Publicador de contenidos

Back to 2014_04_20_FYL_García Márquez: muchos días y muchos años después

Javier de Navascués, Senior Associate Professor of Spanish-American literature at the University of Navarra.

García Márquez: many days and many years later

Thu, 24 Apr 2014 12:01:00 +0000 Published in Navarra Newspaper

The bombardment of opinions about García Márquez in the days following his death has been as inordinate as his novels and short stories. It is rare for a writer to garner so much interest in this technocratic and postmodern age, from the Twitter witticism to the funereal eulogy of the print media. Perhaps it's all because García Márquez, more than a singular writer, is himself an entire literature. His One Hundred Years of Solitude not only became the world's best seller in 1967, but also made European and North American readers suddenly take notice of Latin America as a fabled land. After that novel, nothing would ever be the same. From then on, the work of authors from the other side of the Atlantic was no longer ignored and people in Spain realized that the fiefdom of literature was not limited to the Peninsula. Borges, Carpentier, Rulfo, Cortázar, Onetti, Sábato, Paz, Vallejo, Huidobro and so many others began to be read seriously. García Márquez helped us to become less provincial.

CS. Lewis said that readers of best sellers actually go to books to confirm their ideas and prejudices about things. They don't want books to make them think about complex reality, they don't want to imagine new worlds.

The mythical utopia of Macondo, with its interchangeable pairs of men and women, its sudden magics and apocalyptic nature, was undoubtedly surprising in its day, but it consecrated an anthology of clichés about Latin America: that superstitious territory, with lots of sex and Caribbean sweats, family passions and beautiful ladies who fly up to heaven. García Márquez, like the Lorca of the Romancero gitano, elevated the topic to literary excellence, but he could not escape stereotyped readings or imitators of much lesser level.

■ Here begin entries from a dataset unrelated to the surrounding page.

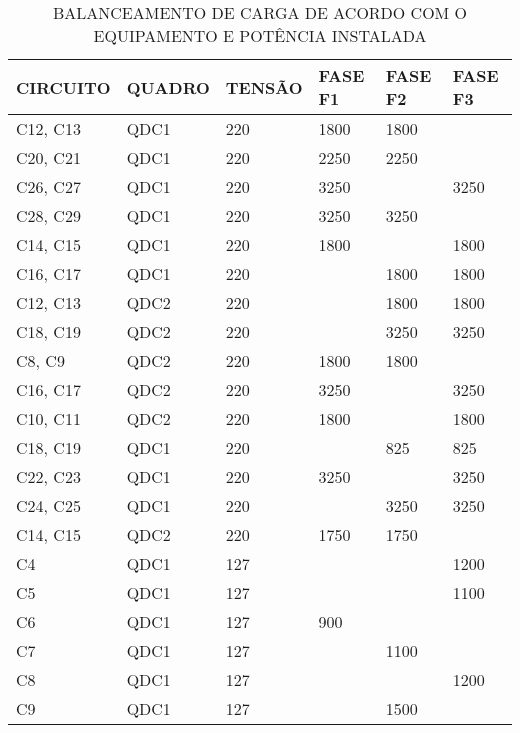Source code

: \begin{longtable}{|l|l|l|l|l|l|}
	\caption{BALANCEAMENTO DE CARGA DE ACORDO COM O EQUIPAMENTO E POTÊNCIA INSTALADA}
	\label{tab:balanceamento_de_carga}\\
	\hline
	CIRCUITO & QUADRO & TENSÃO & FASE F1 & FASE F2 & FASE F3 \\ \hline
	\endfirsthead
	\endhead
	C12, C13 & QDC1   & 220    & 1800    & 1800    &         \\ \hline
	C20, C21 & QDC1   & 220    & 2250    & 2250    &         \\ \hline
	C26, C27 & QDC1   & 220    & 3250    &         & 3250    \\ \hline
	C28, C29 & QDC1   & 220    & 3250    & 3250    &         \\ \hline
	C14, C15 & QDC1   & 220    & 1800    &         & 1800    \\ \hline
	C16, C17 & QDC1   & 220    &         & 1800    & 1800    \\ \hline
	C12, C13 & QDC2   & 220    &         & 1800    & 1800    \\ \hline
	C18, C19 & QDC2   & 220    &         & 3250    & 3250    \\ \hline
	C8, C9   & QDC2   & 220    & 1800    & 1800    &         \\ \hline
	C16, C17 & QDC2   & 220    & 3250    &         & 3250    \\ \hline
	C10, C11 & QDC2   & 220    & 1800    &         & 1800    \\ \hline
	C18, C19 & QDC1   & 220    &         & 825     & 825     \\ \hline
	C22, C23 & QDC1   & 220    & 3250    &         & 3250    \\ \hline
	C24, C25 & QDC1   & 220    &         & 3250    & 3250    \\ \hline
	C14, C15 & QDC2   & 220    & 1750    & 1750    &         \\ \hline
	C4       & QDC1   & 127    &         &         & 1200    \\ \hline
	C5       & QDC1   & 127    &         &         & 1100    \\ \hline
	C6       & QDC1   & 127    & 900     &         &         \\ \hline
	C7       & QDC1   & 127    &         & 1100    &         \\ \hline
	C8       & QDC1   & 127    &         &         & 1200    \\ \hline
	C9       & QDC1   & 127    &         & 1500    &         \\ \hline

\end{longtable}
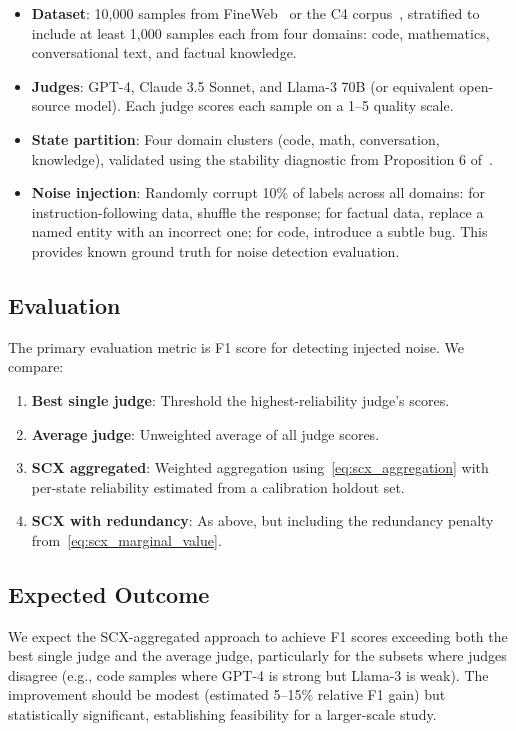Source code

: \documentclass[11pt,twocolumn]{article}
\begin{document}
\begin{itemize}
    \item \textbf{Dataset}: 10,000 samples from FineWeb~\cite{penedo2023refinedweb} or the C4 corpus~\cite{raffel2020}, stratified to include at least 1,000 samples each from four domains: code, mathematics, conversational text, and factual knowledge.
    \item \textbf{Judges}: GPT-4, Claude 3.5 Sonnet, and Llama-3 70B (or equivalent open-source model). Each judge scores each sample on a 1--5 quality scale.
    \item \textbf{State partition}: Four domain clusters (code, math, conversation, knowledge), validated using the stability diagnostic from Proposition 6 of~\cite{scx2026}.
    \item \textbf{Noise injection}: Randomly corrupt 10\% of labels across all domains: for instruction-following data, shuffle the response; for factual data, replace a named entity with an incorrect one; for code, introduce a subtle bug. This provides known ground truth for noise detection evaluation.
\end{itemize}

\subsection{Evaluation}

The primary evaluation metric is F1 score for detecting injected noise. We compare:
\begin{enumerate}
    \item \textbf{Best single judge}: Threshold the highest-reliability judge's scores.
    \item \textbf{Average judge}: Unweighted average of all judge scores.
    \item \textbf{SCX aggregated}: Weighted aggregation using~\eqref{eq:scx_aggregation} with per-state reliability estimated from a calibration holdout set.
    \item \textbf{SCX with redundancy}: As above, but including the redundancy penalty from~\eqref{eq:scx_marginal_value}.
\end{enumerate}

\subsection{Expected Outcome}

We expect the SCX-aggregated approach to achieve F1 scores exceeding both the best single judge and the average judge, particularly for the subsets where judges disagree (e.g., code samples where GPT-4 is strong but Llama-3 is weak). The improvement should be modest (estimated 5--15\% relative F1 gain) but statistically significant, establishing feasibility for a larger-scale study.
\end{document}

Borges commented mischievously that Lorca was a professional Andalusian. Of García Márquez it could be said, without a doubt, that he was a professional Latin American.

Apparently, his books have seen an enormous increase in sales in the last few days. I dare to recommend that, before starting with the sentimental upheaval of Love in the Time of Cholera or the exotic cocktail of One Hundred Years of Solitude, whoever wants to start with his work should choose the austerity of The Colonel Has No One to Write to him or the virtuosity of Chronicle of a Death Foretold. Or, if you want, the stories of Los Funerales de la Mama Grande. There we find a García Márquez just as important, but more contained and less professional of the telluric. Sometimes, the best and most exquisite is not in the most obvious. Many things have been said about the 20th century writer who has sold the most books in the world at Spanish . It is likely that his work will enter the solemn pantheon of those less ephemeral books that we call classics. With the permission of impatient eulogists, it will be at least a couple of generations before that happens. However, until then, one thing will be clear forever: many years later, facing the firing squad of history, everyone will remember García Márquez as the writer who discovered Latin America for the world.